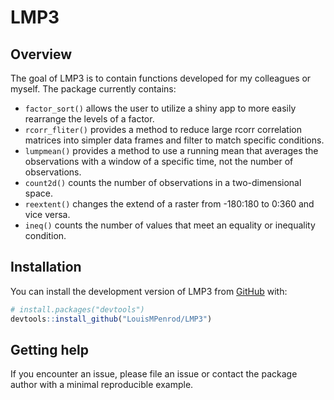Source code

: 
<!-- README.md is generated from README.Rmd. Please edit that file -->

# LMP3

<!-- badges: start -->
<!-- badges: end -->

## Overview

The goal of LMP3 is to contain functions developed for my colleagues or
myself. The package currently contains:

-   `factor_sort()` allows the user to utilize a shiny app to more
    easily rearrange the levels of a factor.
-   `rcorr_fliter()` provides a method to reduce large rcorr correlation
    matrices into simpler data frames and filter to match specific
    conditions.
-   `lumpmean()` provides a method to use a running mean that averages
    the observations with a window of a specific time, not the number of
    observations.
-   `count2d()` counts the number of observations in a two-dimensional
    space.
-   `reextent()` changes the extend of a raster from -180:180 to 0:360
    and vice versa.
-   `ineq()` counts the number of values that meet an equality or
    inequality condition.

## Installation

You can install the development version of LMP3 from
[GitHub](https://github.com/) with:

``` r
# install.packages("devtools")
devtools::install_github("LouisMPenrod/LMP3")
```

## Getting help

If you encounter an issue, please file an issue or contact the package
author with a minimal reproducible example.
━━━━━━━━━━
TRY IT: Your answer should be an exact copy of the lines from the one with "easily rearrange the levels of a factor." through the end of the material, with no other lines.

RESULT OF THIS TASK:
    easily rearrange the levels of a factor.
-   `rcorr_fliter()` provides a method to reduce large rcorr correlation
    matrices into simpler data frames and filter to match specific
    conditions.
-   `lumpmean()` provides a method to use a running mean that averages
    the observations with a window of a specific time, not the number of
    observations.
-   `count2d()` counts the number of observations in a two-dimensional
    space.
-   `reextent()` changes the extend of a raster from -180:180 to 0:360
    and vice versa.
-   `ineq()` counts the number of values that meet an equality or
    inequality condition.

## Installation

You can install the development version of LMP3 from
[GitHub](https://github.com/) with:

``` r
# install.packages("devtools")
devtools::install_github("LouisMPenrod/LMP3")
```

## Getting help

If you encounter an issue, please file an issue or contact the package
author with a minimal reproducible example.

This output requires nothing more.